Leute aus aller Welt gehören zu den Porträtierten, weil Kaufmann immer neugierig, kommunikativ und aufmerksam war. Das macht das Buch über den autobiographischen Aspekt hinaus zu einem Kompendium von Welt- und Zeitgeschehen. Sowohl die große Hoffnung auf ein besseres Leben als auch bittere Erfahrungen werden reflektiert, und immer ist da ein großer Respekt vor dem anderen und eine nicht zu löschende Liebe zum Leben, das so vieles bietet.
Christel Berger
Walter Kaufmann: »Die meine Wege kreuzten. Begegnungen aus neun Jahrzehnten«, Quintus, 168 Seiten, 18 €
Neue Glotze zur Fußball-WM
Man will es einfach nicht glauben …, aber die Fußball-Weltmeisterschaft in Russland liegt genau in der besten Urlaubszeit. Früher waren Urlaub und Fußball-WM noch zwei Paar Stiefel. Da lockten weder Sonne noch Meer, die eingefleischten Fußball-Fans blieben einfach zu Hause, um ja kein Spiel live vor der heimischen Flimmerkiste zu verpassen. Selbstverständlich bei einem kühlen Blonden. Die Fußballleidenschaft wurde dem Sommerurlaub vorgezogen. Viele kauften sich lieber einen neuen Fernseher, als in den Ferienflieger zu klettern. Und so klagten die Reiseveranstalter alle vier Jahre über rückläufige Buchungen.

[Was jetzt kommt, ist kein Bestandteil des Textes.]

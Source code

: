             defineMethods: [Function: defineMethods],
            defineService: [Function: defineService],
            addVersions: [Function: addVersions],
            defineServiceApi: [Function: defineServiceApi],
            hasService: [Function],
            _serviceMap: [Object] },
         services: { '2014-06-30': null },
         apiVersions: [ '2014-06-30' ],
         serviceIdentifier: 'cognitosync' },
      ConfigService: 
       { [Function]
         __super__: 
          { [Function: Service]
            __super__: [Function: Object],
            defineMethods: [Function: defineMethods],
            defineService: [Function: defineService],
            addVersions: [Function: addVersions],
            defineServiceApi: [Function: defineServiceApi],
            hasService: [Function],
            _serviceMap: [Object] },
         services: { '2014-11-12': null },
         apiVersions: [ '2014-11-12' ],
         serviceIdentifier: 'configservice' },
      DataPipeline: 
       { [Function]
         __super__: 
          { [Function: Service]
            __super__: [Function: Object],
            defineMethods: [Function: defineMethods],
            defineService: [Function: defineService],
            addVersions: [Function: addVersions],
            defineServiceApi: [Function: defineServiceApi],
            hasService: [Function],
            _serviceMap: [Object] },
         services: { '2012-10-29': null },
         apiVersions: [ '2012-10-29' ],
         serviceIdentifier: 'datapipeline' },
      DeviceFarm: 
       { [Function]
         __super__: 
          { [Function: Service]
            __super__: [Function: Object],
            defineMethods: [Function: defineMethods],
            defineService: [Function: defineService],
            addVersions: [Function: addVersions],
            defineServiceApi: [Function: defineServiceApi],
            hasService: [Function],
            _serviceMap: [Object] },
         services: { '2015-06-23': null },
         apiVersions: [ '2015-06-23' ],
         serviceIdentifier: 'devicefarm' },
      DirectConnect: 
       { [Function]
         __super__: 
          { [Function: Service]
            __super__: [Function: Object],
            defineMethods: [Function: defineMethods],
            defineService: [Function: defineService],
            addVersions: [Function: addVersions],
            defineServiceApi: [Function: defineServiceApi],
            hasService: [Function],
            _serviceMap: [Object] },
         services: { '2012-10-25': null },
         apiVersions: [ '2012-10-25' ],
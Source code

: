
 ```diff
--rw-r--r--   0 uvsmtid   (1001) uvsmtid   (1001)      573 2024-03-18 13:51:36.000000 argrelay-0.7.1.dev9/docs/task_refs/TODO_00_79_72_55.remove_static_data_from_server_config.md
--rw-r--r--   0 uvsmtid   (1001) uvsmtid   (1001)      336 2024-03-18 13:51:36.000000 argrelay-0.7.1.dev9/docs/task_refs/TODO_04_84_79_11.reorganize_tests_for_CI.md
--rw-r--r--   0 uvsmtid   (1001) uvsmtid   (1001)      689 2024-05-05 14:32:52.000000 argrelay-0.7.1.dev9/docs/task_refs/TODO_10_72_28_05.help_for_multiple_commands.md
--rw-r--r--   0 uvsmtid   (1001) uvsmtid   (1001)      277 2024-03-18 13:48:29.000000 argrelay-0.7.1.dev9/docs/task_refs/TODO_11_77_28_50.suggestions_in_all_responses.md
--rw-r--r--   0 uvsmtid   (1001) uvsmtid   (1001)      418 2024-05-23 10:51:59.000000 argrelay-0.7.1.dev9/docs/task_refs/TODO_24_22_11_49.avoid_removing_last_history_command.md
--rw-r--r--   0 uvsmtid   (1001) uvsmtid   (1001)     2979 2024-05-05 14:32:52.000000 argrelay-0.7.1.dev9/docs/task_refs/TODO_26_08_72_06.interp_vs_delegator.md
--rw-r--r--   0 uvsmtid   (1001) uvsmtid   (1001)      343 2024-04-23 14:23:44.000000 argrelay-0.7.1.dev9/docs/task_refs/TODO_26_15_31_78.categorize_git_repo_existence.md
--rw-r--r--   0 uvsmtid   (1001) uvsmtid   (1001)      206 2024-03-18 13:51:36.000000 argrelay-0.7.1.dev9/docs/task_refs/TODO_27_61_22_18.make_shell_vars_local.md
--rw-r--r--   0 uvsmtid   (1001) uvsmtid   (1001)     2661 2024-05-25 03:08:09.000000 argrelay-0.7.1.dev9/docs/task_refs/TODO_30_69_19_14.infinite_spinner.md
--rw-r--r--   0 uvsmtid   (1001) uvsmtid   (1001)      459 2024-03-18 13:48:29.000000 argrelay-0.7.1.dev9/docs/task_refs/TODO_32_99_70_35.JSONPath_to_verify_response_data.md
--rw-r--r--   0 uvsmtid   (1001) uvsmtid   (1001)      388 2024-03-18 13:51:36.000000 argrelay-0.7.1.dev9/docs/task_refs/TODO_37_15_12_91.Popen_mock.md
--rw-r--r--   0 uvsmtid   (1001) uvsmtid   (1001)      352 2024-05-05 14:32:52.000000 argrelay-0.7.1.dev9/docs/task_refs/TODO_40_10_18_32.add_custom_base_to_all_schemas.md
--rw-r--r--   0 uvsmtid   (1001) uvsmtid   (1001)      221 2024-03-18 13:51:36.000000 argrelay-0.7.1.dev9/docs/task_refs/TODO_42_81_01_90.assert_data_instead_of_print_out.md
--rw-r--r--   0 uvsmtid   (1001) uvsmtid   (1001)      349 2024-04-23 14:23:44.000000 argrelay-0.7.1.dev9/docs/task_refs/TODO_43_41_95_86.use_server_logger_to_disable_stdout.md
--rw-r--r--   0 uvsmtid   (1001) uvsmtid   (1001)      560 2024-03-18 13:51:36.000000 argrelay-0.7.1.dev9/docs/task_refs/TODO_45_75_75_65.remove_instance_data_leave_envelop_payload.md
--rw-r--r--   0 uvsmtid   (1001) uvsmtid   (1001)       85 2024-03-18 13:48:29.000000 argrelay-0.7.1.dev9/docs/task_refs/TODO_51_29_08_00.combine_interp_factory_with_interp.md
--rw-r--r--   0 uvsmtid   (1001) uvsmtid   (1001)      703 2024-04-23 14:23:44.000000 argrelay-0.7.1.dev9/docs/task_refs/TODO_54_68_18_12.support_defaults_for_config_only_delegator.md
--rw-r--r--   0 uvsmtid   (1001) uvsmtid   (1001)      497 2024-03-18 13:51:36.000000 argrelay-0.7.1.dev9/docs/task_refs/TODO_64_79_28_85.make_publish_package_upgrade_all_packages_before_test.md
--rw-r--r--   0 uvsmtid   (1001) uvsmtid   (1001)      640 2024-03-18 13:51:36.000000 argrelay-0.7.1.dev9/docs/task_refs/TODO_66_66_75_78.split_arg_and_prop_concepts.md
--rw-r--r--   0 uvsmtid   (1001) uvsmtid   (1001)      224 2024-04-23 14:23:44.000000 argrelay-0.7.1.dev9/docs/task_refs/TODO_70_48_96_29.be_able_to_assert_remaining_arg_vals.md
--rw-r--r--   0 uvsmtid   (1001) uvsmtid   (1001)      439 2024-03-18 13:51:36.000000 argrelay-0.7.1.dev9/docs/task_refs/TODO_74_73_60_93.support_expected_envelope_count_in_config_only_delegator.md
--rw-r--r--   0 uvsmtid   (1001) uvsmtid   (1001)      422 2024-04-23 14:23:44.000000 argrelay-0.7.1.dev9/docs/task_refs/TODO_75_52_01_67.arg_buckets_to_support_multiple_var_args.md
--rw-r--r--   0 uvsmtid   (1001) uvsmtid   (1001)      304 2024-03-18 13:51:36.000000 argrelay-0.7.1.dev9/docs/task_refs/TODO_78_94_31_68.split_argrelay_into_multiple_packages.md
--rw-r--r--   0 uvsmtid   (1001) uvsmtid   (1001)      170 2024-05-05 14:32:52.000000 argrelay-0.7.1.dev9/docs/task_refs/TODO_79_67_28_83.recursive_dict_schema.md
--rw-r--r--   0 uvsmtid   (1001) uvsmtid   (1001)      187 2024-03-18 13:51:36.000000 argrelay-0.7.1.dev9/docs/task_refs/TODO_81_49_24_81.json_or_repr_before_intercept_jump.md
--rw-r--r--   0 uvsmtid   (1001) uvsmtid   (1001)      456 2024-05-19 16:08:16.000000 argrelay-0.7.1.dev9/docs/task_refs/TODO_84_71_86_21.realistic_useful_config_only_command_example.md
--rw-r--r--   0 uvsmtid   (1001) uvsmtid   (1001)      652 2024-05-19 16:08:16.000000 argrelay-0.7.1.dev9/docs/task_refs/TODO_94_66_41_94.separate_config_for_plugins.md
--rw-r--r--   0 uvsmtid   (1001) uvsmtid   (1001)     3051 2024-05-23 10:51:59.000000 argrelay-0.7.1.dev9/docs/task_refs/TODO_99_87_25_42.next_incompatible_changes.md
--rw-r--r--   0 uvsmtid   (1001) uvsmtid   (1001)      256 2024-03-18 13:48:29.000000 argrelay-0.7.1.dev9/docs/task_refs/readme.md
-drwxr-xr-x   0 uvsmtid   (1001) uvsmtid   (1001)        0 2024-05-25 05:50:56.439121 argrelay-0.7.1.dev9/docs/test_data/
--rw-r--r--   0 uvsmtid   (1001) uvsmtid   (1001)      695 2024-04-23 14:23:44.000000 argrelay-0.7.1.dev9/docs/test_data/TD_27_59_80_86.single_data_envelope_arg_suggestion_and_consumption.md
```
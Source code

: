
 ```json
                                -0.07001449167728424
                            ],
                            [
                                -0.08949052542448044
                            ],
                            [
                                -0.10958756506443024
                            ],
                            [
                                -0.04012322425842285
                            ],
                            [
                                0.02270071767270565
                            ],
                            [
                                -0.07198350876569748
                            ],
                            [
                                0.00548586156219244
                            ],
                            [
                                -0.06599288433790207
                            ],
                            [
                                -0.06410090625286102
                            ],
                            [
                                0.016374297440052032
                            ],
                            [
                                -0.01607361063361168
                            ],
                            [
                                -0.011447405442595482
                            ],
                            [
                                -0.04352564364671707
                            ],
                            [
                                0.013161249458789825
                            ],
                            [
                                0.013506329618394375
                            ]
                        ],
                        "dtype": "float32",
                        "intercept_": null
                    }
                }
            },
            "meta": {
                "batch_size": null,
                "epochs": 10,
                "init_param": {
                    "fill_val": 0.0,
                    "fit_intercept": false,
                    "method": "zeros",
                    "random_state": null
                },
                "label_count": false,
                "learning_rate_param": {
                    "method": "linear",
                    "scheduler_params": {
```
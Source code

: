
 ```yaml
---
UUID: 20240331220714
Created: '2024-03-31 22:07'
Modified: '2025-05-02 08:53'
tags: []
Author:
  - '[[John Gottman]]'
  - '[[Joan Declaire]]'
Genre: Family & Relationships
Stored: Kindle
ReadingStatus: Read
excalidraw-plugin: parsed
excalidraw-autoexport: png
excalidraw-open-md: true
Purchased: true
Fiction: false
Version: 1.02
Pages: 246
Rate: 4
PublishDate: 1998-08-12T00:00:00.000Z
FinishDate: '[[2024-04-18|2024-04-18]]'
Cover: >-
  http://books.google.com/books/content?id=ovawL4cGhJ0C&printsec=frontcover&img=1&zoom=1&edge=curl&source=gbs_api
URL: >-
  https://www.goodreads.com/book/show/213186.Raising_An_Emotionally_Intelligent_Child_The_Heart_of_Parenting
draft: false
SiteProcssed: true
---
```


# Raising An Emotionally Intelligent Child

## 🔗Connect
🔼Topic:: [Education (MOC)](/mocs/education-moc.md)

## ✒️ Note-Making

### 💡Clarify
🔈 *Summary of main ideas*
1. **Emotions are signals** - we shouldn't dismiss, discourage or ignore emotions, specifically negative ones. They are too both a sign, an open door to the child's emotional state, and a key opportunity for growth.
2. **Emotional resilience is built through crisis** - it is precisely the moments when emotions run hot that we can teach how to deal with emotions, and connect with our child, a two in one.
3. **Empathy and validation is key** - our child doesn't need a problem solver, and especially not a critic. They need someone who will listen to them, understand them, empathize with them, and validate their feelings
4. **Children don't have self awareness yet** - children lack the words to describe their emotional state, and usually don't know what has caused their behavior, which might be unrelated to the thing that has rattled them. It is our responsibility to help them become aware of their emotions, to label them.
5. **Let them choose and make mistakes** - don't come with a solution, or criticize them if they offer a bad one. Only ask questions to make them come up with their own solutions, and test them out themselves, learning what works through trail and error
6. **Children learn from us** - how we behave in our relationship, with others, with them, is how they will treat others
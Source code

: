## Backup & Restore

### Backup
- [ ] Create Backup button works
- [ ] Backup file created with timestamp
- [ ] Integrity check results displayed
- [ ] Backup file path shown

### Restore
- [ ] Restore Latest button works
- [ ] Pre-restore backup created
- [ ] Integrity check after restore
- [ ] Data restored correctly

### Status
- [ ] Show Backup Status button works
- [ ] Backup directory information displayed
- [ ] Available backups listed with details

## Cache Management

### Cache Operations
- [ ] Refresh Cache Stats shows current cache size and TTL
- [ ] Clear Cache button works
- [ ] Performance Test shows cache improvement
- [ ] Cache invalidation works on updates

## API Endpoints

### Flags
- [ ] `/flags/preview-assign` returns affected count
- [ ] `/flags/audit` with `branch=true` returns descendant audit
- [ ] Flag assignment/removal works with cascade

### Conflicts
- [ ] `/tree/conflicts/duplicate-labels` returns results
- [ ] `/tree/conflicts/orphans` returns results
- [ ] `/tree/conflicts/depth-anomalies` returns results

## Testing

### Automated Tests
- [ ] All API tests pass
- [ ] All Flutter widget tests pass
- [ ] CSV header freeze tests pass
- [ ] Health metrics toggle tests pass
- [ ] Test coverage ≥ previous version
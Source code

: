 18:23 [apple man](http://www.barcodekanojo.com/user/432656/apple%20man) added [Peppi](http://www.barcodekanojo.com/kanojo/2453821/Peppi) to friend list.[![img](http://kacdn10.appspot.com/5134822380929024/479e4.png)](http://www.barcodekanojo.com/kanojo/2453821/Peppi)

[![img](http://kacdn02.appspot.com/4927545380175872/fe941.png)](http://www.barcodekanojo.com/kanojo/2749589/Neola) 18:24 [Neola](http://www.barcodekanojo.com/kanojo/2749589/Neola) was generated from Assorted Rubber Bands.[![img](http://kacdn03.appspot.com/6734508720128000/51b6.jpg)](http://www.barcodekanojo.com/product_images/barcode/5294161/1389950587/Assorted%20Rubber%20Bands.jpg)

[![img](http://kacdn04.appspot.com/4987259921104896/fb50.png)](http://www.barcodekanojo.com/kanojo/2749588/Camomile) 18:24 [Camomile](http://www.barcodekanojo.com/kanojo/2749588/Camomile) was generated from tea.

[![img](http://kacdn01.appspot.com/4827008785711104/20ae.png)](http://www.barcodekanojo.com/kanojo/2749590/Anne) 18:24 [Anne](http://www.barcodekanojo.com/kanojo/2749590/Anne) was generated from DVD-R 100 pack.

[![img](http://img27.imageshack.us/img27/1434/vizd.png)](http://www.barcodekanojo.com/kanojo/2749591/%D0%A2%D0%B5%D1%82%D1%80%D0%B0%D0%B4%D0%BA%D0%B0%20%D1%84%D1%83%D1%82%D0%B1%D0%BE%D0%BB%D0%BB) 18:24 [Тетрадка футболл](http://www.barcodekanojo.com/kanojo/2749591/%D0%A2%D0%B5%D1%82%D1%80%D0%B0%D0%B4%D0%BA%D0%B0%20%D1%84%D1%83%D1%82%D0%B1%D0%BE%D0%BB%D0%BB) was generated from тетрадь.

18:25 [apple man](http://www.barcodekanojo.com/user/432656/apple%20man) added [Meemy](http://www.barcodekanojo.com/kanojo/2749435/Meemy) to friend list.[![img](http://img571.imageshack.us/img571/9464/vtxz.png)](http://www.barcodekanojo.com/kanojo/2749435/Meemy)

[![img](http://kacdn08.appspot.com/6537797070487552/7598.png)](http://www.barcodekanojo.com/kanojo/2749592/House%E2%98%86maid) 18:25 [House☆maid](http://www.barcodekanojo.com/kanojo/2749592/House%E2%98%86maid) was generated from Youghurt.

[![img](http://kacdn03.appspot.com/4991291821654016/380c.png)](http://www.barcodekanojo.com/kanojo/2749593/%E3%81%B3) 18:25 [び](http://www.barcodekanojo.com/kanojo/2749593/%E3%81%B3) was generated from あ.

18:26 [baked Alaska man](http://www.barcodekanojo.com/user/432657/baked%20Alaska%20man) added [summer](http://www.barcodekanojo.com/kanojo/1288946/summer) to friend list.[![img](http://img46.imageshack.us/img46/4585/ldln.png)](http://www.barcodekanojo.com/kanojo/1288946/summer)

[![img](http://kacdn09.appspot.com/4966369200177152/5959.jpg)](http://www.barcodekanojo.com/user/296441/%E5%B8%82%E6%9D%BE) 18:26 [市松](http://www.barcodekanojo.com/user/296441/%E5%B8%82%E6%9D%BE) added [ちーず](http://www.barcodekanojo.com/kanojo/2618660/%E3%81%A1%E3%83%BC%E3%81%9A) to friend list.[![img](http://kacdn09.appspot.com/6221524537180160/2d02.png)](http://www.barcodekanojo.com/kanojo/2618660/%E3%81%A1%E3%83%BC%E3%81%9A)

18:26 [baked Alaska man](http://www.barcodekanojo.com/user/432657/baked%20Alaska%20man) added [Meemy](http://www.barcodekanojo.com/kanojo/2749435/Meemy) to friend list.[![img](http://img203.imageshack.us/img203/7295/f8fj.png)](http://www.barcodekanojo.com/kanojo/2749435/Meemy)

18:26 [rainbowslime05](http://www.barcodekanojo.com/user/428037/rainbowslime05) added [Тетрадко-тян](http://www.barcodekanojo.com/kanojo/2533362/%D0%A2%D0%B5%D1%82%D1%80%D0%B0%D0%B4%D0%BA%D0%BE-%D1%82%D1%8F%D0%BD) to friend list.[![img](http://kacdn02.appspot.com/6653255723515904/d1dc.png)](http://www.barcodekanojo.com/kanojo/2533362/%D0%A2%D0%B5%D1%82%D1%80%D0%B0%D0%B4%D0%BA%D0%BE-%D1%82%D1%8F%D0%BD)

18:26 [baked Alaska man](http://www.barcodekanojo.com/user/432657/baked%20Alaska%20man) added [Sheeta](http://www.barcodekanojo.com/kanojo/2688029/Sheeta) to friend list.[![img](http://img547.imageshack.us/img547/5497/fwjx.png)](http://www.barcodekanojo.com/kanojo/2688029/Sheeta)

Inzwischen haben Hotels und Ferienanlagen längst den Trend der Zeit erkannt und technisch kräftig aufgerüstet. In jedem Hotelzimmer und in jeder Kreuzfahrtkabine, ja in jedem biederen Bungalow gibt es längst einen Farbfernseher. Außerdem werden Liveübertragungen auf Großbildleinwänden angeboten und dazu ein buntes Animationsprogramm. Mit Public Viewing, After-Game-Partys, Tippspielen und vielem mehr lässt sich das sportliche Sommerspektakel nun im Urlaub wunderbar genießen. Gemeinsam mit anderen Fans kann man mit den Mannen von Jogi Löw fiebern, sie anfeuern und Tore bejubeln. Das macht doch viel mehr Spaß als allein auf dem heimischen Sofa. Nun klagen aber die Elektromärkte und versuchen mit diversen WM-Sonderangeboten, den Umsatz ordentlich anzukurbeln, bis hin zur Zurückerstattung von 50 Prozent des Kaufpreises, falls Deutschland Weltmeister wird. Da lohnt sich doch das Daumendrücken.